[Data items]
----

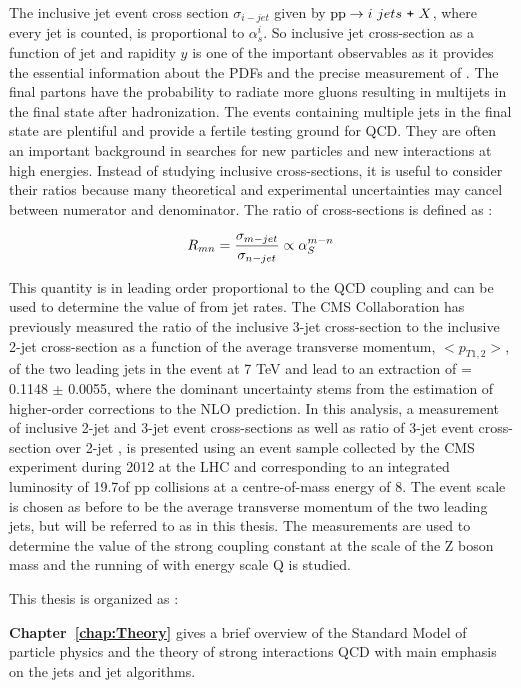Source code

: The inclusive jet event cross section $\sigma_{i-jet}$ given by ${{\rm pp}\to i~jets~\texttt{+}~ X}$, where every jet is counted, is proportional to $\alpha^{i}_{s}$. So inclusive jet cross-section as a function of jet \pt and rapidity $y$ is one of the important observables as it provides the essential information about the PDFs and the precise measurement of \alps. The final partons have the probability to radiate more gluons resulting in multijets in the final state after hadronization. The events containing multiple jets in the final state are plentiful and provide a fertile testing ground for QCD. They are often an important background in searches for new particles and new interactions at high energies. Instead of studying inclusive cross-sections, it is useful to consider their ratios because many theoretical and experimental uncertainties may cancel between numerator and denominator. The ratio of cross-sections is defined as :

\begin{equation}
R_{mn} = \frac{\sigma_{m-jet}}{\sigma_{n-jet}} \propto \alps^{m-n}
\end{equation}

This quantity is in leading order proportional to the QCD coupling \alps and can be used to determine the value of \alps from jet rates. The CMS Collaboration has previously measured the ratio of the inclusive 3-jet cross-section to the inclusive 2-jet cross-section as a function of the average transverse momentum, $<p_{T1,2}>$, of the two leading jets in the event at 7 TeV \cite {Chatrchyan:2013txa} and lead to an extraction of \alpsmz = 0.1148 $\pm$ 0.0055, where the dominant uncertainty stems from the estimation of higher-order corrections to the NLO prediction. In this analysis, a measurement of inclusive 2-jet and 3-jet event cross-sections as well as ratio of 3-jet event cross-section over 2-jet \ratio, is presented using an event sample collected by the CMS experiment during 2012 at the LHC and corresponding to an integrated luminosity of 19.7\fbinv of pp collisions at a centre-of-mass energy of 8\TeV. The event scale is chosen as before to be the average transverse momentum of the two leading jets, but will be referred to as \httwo in this thesis. The measurements are used to determine the value of the strong coupling constant at the scale of the Z boson mass \alpsmz and the running of \alps with energy scale Q is studied.

This thesis is organized as :

{\bf Chapter~\ref{chap:Theory}} gives a brief overview of the Standard Model of particle physics and the theory of strong interactions QCD with main emphasis on the jets and jet algorithms.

----

Try it: Scan the records above for the word "thesis". Copy each line that has it.

Solution:
This quantity is in leading order proportional to the QCD coupling \alps and can be used to determine the value of \alps from jet rates. The CMS Collaboration has previously measured the ratio of the inclusive 3-jet cross-section to the inclusive 2-jet cross-section as a function of the average transverse momentum, $<p_{T1,2}>$, of the two leading jets in the event at 7 TeV \cite {Chatrchyan:2013txa} and lead to an extraction of \alpsmz = 0.1148 $\pm$ 0.0055, where the dominant uncertainty stems from the estimation of higher-order corrections to the NLO prediction. In this analysis, a measurement of inclusive 2-jet and 3-jet event cross-sections as well as ratio of 3-jet event cross-section over 2-jet \ratio, is presented using an event sample collected by the CMS experiment during 2012 at the LHC and corresponding to an integrated luminosity of 19.7\fbinv of pp collisions at a centre-of-mass energy of 8\TeV. The event scale is chosen as before to be the average transverse momentum of the two leading jets, but will be referred to as \httwo in this thesis. The measurements are used to determine the value of the strong coupling constant at the scale of the Z boson mass \alpsmz and the running of \alps with energy scale Q is studied.
This thesis is organized as :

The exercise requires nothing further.